Worrying weak macro trends in China, US and Europe
Andy Lees Sums up the problems well in today’s morning note from UBS:
A few data points. Today’s Chinese PMI was the worst since March 2009, but the flatness of the 2’s – 5’s swaps curve, now just 3bpts (chart 1), suggests this will only get worse as banks don’t have the ability to support continued credit growth unless the central bank starts easing up on policy. As recently revealed by the central bank, total social spending which is both on and off balance sheet credit, is on track to reach CNY14trn this year equivalent to around 30% GDP (Yes thats right, 30% credit to GDP growth). Certainly the central bank could inject a huge amount of liquidity by lowering the reserve requirements, but until that happens growth will look increasingly vulnerable.
Since April I have voiced concern about the potential for a hard landing in China. Once bubble psychology takes over, it is difficult to dislodge it as people have significant sunk costs tied to malinvestments.
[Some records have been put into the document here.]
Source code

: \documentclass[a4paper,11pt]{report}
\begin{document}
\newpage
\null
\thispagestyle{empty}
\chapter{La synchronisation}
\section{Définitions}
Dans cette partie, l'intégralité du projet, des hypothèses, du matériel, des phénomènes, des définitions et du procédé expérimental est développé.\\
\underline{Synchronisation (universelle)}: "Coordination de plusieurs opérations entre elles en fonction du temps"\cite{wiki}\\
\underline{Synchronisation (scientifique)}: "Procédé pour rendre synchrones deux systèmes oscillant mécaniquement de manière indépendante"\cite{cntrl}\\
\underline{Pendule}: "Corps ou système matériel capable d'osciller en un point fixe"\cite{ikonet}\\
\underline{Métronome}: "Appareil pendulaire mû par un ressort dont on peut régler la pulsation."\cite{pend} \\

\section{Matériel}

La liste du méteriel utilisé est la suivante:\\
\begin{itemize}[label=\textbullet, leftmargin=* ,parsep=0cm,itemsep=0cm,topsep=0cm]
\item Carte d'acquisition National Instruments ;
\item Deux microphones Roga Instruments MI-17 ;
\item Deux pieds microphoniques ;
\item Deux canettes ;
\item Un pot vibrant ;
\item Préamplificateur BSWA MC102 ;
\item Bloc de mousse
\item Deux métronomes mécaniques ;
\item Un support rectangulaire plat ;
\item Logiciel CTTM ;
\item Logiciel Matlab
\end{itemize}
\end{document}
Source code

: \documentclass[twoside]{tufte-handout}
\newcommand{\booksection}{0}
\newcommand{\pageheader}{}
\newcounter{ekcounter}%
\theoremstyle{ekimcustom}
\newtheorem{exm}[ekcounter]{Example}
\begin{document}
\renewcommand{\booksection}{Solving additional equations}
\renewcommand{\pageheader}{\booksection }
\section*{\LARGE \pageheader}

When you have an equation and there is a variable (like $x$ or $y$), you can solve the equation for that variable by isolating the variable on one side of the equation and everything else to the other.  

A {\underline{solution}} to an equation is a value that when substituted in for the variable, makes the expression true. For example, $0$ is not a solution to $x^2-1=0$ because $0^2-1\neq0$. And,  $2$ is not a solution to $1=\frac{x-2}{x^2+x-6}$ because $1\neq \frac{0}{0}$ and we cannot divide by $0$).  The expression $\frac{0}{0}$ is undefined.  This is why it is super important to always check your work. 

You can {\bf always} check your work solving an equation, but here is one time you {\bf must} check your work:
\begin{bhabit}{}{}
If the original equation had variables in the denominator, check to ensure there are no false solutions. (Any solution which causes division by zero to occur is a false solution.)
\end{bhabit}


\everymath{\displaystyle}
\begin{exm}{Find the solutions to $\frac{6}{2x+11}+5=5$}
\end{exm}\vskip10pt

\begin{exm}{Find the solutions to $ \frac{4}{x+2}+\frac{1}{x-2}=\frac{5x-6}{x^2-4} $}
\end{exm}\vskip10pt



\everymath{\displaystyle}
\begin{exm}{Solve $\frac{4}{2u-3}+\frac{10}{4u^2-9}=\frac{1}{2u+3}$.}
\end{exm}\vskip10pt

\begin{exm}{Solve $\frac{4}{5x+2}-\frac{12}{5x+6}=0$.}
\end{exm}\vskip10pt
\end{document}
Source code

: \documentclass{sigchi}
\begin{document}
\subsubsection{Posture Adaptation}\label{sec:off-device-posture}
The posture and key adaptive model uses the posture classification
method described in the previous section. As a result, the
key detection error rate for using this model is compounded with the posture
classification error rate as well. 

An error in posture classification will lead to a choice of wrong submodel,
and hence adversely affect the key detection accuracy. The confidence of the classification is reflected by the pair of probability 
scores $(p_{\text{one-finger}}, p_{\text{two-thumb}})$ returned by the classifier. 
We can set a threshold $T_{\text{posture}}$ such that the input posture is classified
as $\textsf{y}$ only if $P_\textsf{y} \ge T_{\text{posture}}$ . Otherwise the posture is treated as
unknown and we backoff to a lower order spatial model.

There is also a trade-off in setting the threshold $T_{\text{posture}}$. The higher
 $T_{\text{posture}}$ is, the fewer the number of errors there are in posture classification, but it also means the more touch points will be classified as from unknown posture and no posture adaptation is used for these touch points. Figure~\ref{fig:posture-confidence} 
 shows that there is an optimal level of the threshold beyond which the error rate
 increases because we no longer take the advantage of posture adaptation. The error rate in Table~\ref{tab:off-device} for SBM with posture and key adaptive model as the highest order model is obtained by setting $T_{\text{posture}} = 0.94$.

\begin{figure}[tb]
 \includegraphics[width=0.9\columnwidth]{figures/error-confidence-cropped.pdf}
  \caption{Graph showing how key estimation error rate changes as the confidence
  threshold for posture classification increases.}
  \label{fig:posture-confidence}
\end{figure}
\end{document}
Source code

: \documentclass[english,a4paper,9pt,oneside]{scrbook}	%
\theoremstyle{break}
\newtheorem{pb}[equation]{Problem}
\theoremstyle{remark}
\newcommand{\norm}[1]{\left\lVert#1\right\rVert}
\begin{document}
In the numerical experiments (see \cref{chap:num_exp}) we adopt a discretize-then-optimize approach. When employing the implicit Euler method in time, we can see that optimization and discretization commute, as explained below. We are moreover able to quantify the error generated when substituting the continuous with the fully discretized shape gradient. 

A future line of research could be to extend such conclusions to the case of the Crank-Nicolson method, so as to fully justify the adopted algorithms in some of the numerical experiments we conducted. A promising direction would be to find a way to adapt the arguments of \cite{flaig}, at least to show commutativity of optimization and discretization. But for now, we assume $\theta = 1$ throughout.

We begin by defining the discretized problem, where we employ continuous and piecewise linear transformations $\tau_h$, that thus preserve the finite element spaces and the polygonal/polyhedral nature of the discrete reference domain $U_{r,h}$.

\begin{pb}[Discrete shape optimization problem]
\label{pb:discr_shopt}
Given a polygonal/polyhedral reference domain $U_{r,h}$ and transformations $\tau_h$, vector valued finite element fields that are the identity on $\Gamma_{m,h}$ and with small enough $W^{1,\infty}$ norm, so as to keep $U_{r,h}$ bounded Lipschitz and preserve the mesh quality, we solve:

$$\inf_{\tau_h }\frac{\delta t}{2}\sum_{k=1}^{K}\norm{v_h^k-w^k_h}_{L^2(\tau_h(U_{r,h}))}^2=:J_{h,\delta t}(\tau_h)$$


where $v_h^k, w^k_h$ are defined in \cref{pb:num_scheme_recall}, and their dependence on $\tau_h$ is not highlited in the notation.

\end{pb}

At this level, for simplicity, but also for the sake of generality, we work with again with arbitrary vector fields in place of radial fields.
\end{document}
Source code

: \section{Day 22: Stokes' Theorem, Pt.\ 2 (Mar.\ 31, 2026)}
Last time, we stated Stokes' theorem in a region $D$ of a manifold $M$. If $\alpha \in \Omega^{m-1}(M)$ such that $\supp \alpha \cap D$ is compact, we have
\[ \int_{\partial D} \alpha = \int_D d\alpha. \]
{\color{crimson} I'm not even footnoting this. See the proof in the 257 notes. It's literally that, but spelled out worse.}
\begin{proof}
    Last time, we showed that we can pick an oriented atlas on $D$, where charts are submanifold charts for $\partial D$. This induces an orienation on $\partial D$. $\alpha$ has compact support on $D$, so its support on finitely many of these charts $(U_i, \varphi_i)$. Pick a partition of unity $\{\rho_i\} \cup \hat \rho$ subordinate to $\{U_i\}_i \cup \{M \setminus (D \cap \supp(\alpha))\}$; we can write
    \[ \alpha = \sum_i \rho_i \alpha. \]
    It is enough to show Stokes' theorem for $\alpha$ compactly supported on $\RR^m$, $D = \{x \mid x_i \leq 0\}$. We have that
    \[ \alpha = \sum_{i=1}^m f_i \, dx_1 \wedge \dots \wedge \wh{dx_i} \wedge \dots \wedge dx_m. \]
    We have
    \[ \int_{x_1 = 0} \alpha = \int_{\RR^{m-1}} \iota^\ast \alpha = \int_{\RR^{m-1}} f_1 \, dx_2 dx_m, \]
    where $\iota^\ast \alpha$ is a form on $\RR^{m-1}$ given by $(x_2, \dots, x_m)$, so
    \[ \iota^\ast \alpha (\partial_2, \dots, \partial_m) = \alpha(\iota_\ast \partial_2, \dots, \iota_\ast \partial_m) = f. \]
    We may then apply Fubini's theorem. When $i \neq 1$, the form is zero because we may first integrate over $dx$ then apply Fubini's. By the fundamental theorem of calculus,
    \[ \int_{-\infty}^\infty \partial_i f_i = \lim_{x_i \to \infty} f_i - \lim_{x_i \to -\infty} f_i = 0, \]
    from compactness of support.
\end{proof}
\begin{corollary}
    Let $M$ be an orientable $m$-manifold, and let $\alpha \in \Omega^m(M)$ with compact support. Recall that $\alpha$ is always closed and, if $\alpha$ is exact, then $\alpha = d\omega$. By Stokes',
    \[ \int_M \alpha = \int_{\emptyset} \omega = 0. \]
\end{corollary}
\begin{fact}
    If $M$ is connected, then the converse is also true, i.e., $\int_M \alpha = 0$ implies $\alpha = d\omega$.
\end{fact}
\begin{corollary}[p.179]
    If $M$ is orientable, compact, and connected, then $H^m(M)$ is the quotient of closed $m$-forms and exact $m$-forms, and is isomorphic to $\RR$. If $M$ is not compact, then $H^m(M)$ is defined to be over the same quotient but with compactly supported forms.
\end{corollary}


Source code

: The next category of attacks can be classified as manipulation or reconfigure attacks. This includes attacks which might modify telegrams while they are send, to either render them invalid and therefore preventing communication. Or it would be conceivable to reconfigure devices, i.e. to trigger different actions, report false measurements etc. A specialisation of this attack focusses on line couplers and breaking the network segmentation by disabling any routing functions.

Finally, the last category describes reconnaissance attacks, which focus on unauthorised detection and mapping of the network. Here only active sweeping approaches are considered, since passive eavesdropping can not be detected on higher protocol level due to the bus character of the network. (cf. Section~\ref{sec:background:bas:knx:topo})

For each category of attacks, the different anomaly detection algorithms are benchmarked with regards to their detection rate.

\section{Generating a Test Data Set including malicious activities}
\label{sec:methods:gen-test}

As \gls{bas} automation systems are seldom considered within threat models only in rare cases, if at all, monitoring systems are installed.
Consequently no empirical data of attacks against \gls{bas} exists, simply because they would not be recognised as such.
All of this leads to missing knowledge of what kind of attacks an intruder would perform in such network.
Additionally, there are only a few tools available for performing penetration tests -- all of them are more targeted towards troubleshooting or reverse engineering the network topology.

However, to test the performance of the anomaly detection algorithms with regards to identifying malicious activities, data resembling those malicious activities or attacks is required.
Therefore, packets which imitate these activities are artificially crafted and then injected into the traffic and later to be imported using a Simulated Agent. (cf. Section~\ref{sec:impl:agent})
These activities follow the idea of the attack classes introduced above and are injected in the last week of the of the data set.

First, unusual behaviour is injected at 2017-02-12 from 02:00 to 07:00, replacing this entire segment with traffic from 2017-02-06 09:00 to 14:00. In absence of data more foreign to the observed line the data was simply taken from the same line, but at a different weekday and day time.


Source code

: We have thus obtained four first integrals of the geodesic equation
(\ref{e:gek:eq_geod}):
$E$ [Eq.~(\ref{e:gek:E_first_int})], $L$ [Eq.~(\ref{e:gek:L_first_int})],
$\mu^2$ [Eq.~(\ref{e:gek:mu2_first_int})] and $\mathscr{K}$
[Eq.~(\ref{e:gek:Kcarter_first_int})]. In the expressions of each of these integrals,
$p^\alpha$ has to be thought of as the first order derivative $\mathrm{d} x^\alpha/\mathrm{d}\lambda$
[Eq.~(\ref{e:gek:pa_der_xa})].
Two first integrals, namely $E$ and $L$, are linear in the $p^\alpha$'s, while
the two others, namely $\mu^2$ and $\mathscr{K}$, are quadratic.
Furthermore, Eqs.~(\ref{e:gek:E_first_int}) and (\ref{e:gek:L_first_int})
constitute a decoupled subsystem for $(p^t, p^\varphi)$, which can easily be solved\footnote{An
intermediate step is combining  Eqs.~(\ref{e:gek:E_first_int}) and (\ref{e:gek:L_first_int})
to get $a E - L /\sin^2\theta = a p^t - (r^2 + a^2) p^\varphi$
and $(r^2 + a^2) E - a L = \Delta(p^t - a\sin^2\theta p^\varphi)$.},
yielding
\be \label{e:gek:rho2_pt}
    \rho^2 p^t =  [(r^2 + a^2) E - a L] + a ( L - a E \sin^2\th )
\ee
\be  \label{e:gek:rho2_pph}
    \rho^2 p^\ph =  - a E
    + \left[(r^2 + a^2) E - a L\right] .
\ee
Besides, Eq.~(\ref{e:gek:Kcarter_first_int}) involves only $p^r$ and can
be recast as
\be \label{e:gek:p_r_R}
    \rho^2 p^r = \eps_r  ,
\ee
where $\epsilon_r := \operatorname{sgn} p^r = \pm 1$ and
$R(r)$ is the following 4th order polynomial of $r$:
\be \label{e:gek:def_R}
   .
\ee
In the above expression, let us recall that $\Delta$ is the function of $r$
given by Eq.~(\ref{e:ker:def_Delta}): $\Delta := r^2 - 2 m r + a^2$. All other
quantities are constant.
Look at the debt-financed investments of Chinese state-owned enterprises for example. Moreover, attempts to tighten by raising interest rates increases interest income, adding to demand in an overheated economy. The Chinese have had to be and will continue to have to be extremely aggressive in combating credit growth for dubious speculative ventures. Eventually, the excess capital investment will cease and the bubble will pop. However, when bubble psychology reverses, it tends to do so quickly. This is why a hard landing is likely.
Andy continues onto the US.
Chart 2 shows the US macro surprise index. The 50 day moving average is -82 highlighting the duration and depth of the high frequency data missing expectations. Consumer expectations are now at near recession levels (chart 3) and we have seen data showing personal finance expectations is also extremely weak. The only positive was the ISM index and yet we also know that the detail of that report shows the difference between the forward looking index (new orders minus inventories) and the overall index is diverging aggressively (chart 4). Previous divergences were in 1973, 1979/80, 1984 immediately before a 175bpt single meeting rate cut and two 50bpt cuts in the following one month (ie two cuts in 1 month). The other dip was last year ahead of QE2.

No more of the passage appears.